The Indian security apparatus never took the ULFA (I) very seriously, except when it started attacking oil and gas installations. But that kind of terror will never work for Baruah and ULFA (I) because thousands of Assamese livelihoods are tied to the hydrocarbon industry. Kidnapping Assamese employees of ONGC will only further erode whatever influence ULFA (I) has in Assam.

So unless Baruah wants to end up an Assamese Phizo breathing his last in Ruili , he has to come back and talk . His only chance of political resurrection is if he manages to reunite the ULFA and come to the table. But Baruah cannot wait for a final settlement before the ULFA joins formal politics.

Its only hope lies in reunification and merger with the Assamese regional parties (not AGP which cannot abandon BJP regardless of occasional posturing) to provide the state a third alternative, should we say an authentic Assamese alternative.

One may say regional parties have no future in Assam, after AGP’s dismal record despite two terms in power. The BJP may win this election but it cannot eat away the distinct Assamese regional space. Once incumbency catches up with the Sonowal-Himanta dispensation, and the Congress fails to produce a big enough Assamese leader to match the weight of Badruddin Ajmal in the Congress-AIAUDF alliance, there is surely chance for a regional Asomiya party to find a place in the state’s power structure and political imagination.

That is where Paresh Baruah and his guerilla returnees can park themselves. They can take heart from Zoramthanga on one hand and Mamata Banerjee on the other. While one has played a really successful political innings after return from the jungles and emerging from Laldenga’s shadows, the other has taken on the might of the Centre and a cash-flush BJP led by two ruthless cunning tacticians backed by the organisational might of the RSS. If she wins on May 2, she would have really humbled the arrogance of the saffron brigade.

Assamese regional politicians must learn from Mamata one cardinal lesson even if they don’t like her — they cannot hope for preponderance if they allow a national party to co-opt their core political platform and eat into their acre of green grass. Prafulla Mahanta was no less popular with the Assamese than Mamata was in Bengal.
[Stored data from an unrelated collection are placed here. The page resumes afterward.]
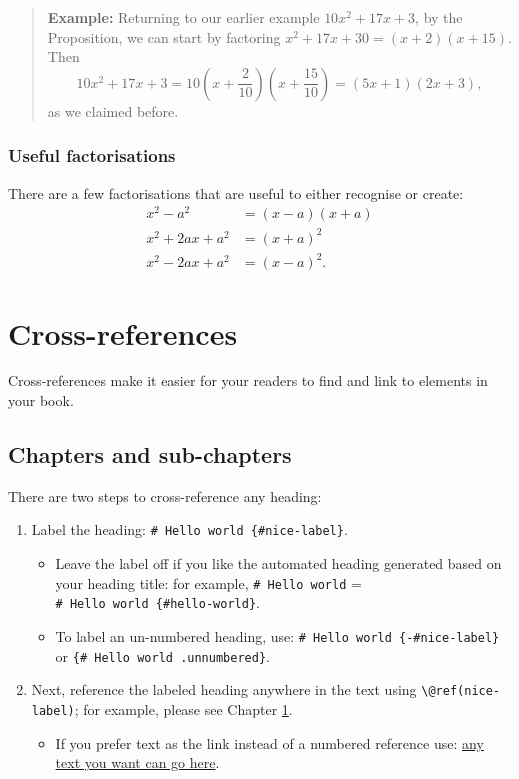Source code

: \documentclass[
]{book}
\providecommand{\tightlist}{%
  \setlength{\itemsep}{0pt}\setlength{\parskip}{0pt}}
\theoremstyle{definition}
\theoremstyle{definition}
\theoremstyle{definition}
\theoremstyle{definition}
\theoremstyle{remark}
\begin{document}
\begin{quote}
\textbf{Example:} Returning to our earlier example \(10x^2 + 17x + 3\), by the Proposition, we can start by factoring \(x^2 + 17x + 30 = (x + 2)(x + 15)\). Then
\[10x^2 + 17x + 3 = 10\left(x + \frac{2}{10}\right)\left(x + \frac{15}{10}\right) = (5x + 1)(2x + 3),\]
as we claimed before.
\end{quote}

\hypertarget{useful-factorisations}{%
\subsection{Useful factorisations}\label{useful-factorisations}}

There are a few factorisations that are useful to either recognise or create:
\[\begin{aligned}
x^2 - a^2 &= (x - a)(x + a) \\
x^2 + 2ax + a^2 &= (x + a)^2 \\
x^2 - 2ax + a^2 &= (x - a)^2.
\end{aligned}\]

\hypertarget{cross}{%
\chapter{Cross-references}\label{cross}}

Cross-references make it easier for your readers to find and link to elements in your book.

\hypertarget{chapters-and-sub-chapters}{%
\section{Chapters and sub-chapters}\label{chapters-and-sub-chapters}}

There are two steps to cross-reference any heading:

\begin{enumerate}
\def\labelenumi{\arabic{enumi}.}
\tightlist
\item
  Label the heading: \texttt{\#\ Hello\ world\ \{\#nice-label\}}.

  \begin{itemize}
  \tightlist
  \item
    Leave the label off if you like the automated heading generated based on your heading title: for example, \texttt{\#\ Hello\ world} = \texttt{\#\ Hello\ world\ \{\#hello-world\}}.
  \item
    To label an un-numbered heading, use: \texttt{\#\ Hello\ world\ \{-\#nice-label\}} or \texttt{\{\#\ Hello\ world\ .unnumbered\}}.
  \end{itemize}
\item
  Next, reference the labeled heading anywhere in the text using \texttt{\textbackslash{}@ref(nice-label)}; for example, please see Chapter \ref{cross}.

  \begin{itemize}
  \tightlist
  \item
    If you prefer text as the link instead of a numbered reference use: \protect\hyperlink{cross}{any text you want can go here}.
  \end{itemize}
\end{enumerate}
\end{document}
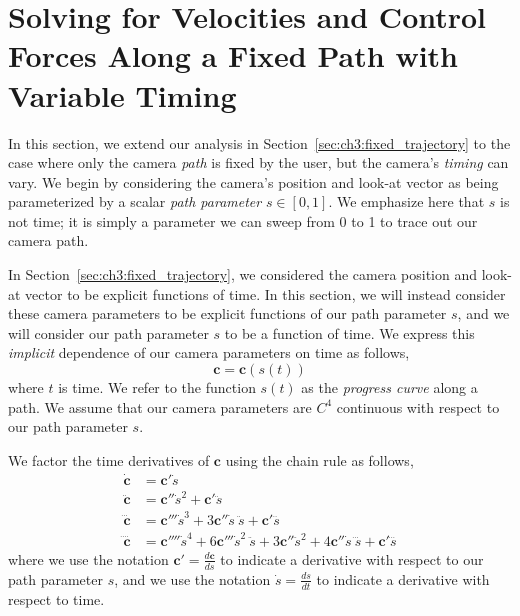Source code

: \section{Solving for Velocities and Control Forces Along a Fixed Path with Variable Timing}
\label{sec:ch3:fixed_path}

In this section, we extend our analysis in Section~\ref{sec:ch3:fixed_trajectory} to the case where only the camera \emph{path} is fixed by the user, but the camera's \emph{timing} can vary.
We begin by considering the camera's position and look-at vector as being parameterized by a scalar \emph{path parameter} $s \in [0,1]$.
We emphasize here that $s$ is not time; it is simply a parameter we can sweep from 0 to 1 to trace out our camera path.

In Section~\ref{sec:ch3:fixed_trajectory}, we considered the camera position and look-at vector to be explicit functions of time.
In this section, we will instead consider these camera parameters to be explicit functions of our path parameter $s$, and we will consider our path parameter $s$ to be a function of time.
We express this \emph{implicit} dependence of our camera parameters on time as follows,
%
\begin{equation}
\mathbf{c} = \mathbf{c}(s(t))
\end{equation}
%
where $t$ is time.
We refer to the function $s(t)$ as the \emph{progress curve} along a path.
We assume that our camera parameters are $C^4$ continuous with respect to our path parameter $s$.

We factor the time derivatives of $\mathbf{c}$ using the chain rule as follows,
%
%
%
\begin{equation}
\begin{aligned}
\dot{\mathbf{c}}    & = \mathbf{c}' \dot{s} \\
\ddot{\mathbf{c}}   & = \mathbf{c}''   \dot{s}^2 +   \mathbf{c}'   \ddot{s} \\
\dddot{\mathbf{c}}  & = \mathbf{c}'''  \dot{s}^3 + 3 \mathbf{c}''  \dot{s}   ~\ddot{s} +   \mathbf{c}'  \dddot{s} \\
\ddddot{\mathbf{c}} & = \mathbf{c}'''' \dot{s}^4 + 6 \mathbf{c}''' \dot{s}^2 ~\ddot{s} + 3 \mathbf{c}'' \ddot{s}^2 + 4 \mathbf{c}'' \dot{s}~\dddot{s} + \mathbf{c}' \ddddot{s}
\end{aligned}
\label{eqn:ch3:cdotn}
\end{equation}
%
where we use the notation $\mathbf{c}' = \frac{d \mathbf{c}}{d s}$ to indicate a derivative with respect to our path parameter $s$, and we use the notation $\dot{s} = \frac{d s}{d t}$ to indicate a derivative with respect to time.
While Mahanta was happy to ally with BJP and slowly concede ground to the Hindutva  brigade, Mamata parted company with the saffrons just when she had to. One can see who is where at the moment.

So much so that many analysts now feel the future of regional politics in India depend on figures like Stalin and Mamata. And it is the regional rather than India’s Grand Old Party which seems capable of taking on the Modi-Shah juggernaut. Mahanta was a delight to watch at the peak of his popularity but he has just fallen by the wayside.